Einstein sagte, daß er überall im Universum Anzeichen der Tätigkeit einer gewaltigen Intelligenz hinter - oder in - den Naturerscheinungen sehe. Die Unendlichkeit muß mit großen und kleinen Intelligenzen angefüllt sein. Es ist die Fülle der anscheinenden Leere, wie es die orientalischen Denker ausdrückten. Für sie bestand die anscheinend solide Materie unseres vertrauten Daseins ebenfalls nur aus Löchern, als 'Leere' - eine Auffassung, die durch unsere neuesten Forschungen mittels Elektronenmikroskopen und anderen Apparaturen bestätigt wird.

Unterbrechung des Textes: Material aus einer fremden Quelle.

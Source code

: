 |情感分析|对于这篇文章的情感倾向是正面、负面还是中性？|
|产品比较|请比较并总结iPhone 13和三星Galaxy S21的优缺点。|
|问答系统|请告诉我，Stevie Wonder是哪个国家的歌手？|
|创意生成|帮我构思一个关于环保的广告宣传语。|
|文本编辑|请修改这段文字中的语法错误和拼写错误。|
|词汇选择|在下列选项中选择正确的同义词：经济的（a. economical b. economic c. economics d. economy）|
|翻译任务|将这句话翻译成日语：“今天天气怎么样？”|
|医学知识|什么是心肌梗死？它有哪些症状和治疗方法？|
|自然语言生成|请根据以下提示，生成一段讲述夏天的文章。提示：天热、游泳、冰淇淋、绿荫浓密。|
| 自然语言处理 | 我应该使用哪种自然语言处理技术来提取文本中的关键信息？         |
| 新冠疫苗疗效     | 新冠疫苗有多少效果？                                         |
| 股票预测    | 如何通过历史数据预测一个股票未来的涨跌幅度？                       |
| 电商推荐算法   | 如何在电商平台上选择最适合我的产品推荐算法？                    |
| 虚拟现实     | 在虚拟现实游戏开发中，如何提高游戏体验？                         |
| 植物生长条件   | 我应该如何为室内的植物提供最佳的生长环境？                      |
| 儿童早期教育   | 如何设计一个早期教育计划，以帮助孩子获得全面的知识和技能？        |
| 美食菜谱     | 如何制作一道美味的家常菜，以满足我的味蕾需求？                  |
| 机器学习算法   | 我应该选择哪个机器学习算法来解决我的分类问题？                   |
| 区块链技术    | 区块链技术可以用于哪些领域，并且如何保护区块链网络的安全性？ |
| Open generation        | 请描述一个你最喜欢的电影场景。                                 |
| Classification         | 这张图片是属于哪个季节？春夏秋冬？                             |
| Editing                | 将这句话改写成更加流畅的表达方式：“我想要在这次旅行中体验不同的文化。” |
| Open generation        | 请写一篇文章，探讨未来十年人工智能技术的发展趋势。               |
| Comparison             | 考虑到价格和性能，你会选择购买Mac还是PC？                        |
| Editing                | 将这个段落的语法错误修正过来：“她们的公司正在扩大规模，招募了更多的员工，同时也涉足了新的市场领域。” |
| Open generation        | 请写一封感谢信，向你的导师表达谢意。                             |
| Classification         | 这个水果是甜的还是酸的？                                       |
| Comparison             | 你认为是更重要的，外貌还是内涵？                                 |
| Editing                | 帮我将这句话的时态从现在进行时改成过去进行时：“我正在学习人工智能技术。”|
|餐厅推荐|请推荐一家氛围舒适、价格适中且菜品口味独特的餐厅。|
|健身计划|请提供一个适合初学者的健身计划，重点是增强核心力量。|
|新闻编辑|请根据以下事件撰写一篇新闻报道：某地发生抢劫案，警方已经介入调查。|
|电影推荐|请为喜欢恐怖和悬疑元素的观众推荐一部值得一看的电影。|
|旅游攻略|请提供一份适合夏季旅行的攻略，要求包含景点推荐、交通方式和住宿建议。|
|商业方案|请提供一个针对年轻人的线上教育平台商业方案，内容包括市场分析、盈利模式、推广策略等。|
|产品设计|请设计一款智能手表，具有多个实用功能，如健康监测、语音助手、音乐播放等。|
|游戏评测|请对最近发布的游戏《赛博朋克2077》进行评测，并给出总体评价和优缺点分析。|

Wenn wir die Unendlichkeit betrachten, stehen wir in der Mitte - denn sie ist, wo wir auch stehen mögen, von jedem Ort aus unendlich. Und wir befinden uns alle gemeinsam in ihr und setzen uns aus denselben kleineren Lebewesen der Moleküle und Atome zusammen. Tatsächlich sind alle die Scharen von Teilchen und Energien Bewußtseinszentren, die sich auf verschiedenen Stufen der Selbstwerdung befinden. Wir schulden einander die freiwillig akzeptierte Verantwortung, uns in diesem Lebensprozeß zu helfen, denn es kann tatsächlich niemand wachsen, ohne seine Mitgefährten zum Guten oder Schlechten zu beeinflussen; zum Guten, wenn er wirklich hilft; zum Schlechten, wenn er eine aggressive Haltung einnimmt oder subjektiv voreingenommen ist. Unsere eigene Pflicht sollte dabei klar sein.
Nun zum Gedächtnis: Wir wissen, daß die Computer arbeiten, indem sie einen 'Eindruck' von und auf magnetisierte Teilchen erhalten. Die Daten werden in die Apparate so 'eingegeben', daß die Informationen auf Wunsch durch die richtige Schaltung oder Methode wieder 'zurückgerufen' werden können. Auch wir sind im physischen Teil unserer Natur elektrisch geladen. Der Körper ist der äußerste Bereich dieses Magnetfeldes, das der Mensch, wissenschaftlich betrachtet, ist.
Der wirkliche Mensch ist das Zentrum, aus dem der Magnetismus durch alle Bereiche seines Wesens fließt und seine Qualität dem ganzen Wesen - vom Allerfeinsten oder Höhergeistigen bis zu dem Dichtesten und für unsere Sinneswahrnehmung Faßbarsten - aufprägt. So erscheint es logisch, daß alle Eindrücke, die wir in unserem gesamten Kosmos erzeugt haben, auch wieder zurückgerufen werden können. Aber - wozu diese Erinnerung?
Der Eindruck vergangener Erfahrungen wird bestimmt in der zentralen magnetischen Fadenseele gespeichert, die sie wie auf einem Band festhält und ein für allemal aufbewahrt. Das ergibt noch einen weiteren Grund, weshalb wir unsere Gedanken gut hüten sollten, denn es geht nichts verloren, es wird nichts begraben oder völlig vergessen. Oder, um die bildliche Darstellung des Stromes zu verwenden: Wir alle fließen in dem großen Lebensfluß dahin als individuelle Tropfen, die mit der Freiheit der Wahl begabt sind, welche in vergangenen Zeitaltern errungen wurde und jetzt nur soweit begrenzt ist, wie wir uns spirituell aus unserem verborgenen Herzen entwickelt haben. Die Quelle des Flusses, der mittlere Abschnitt und der Eintritt in das Meer des unendlichen Bewußtseins - alles ist eins, alles ist ein Strom.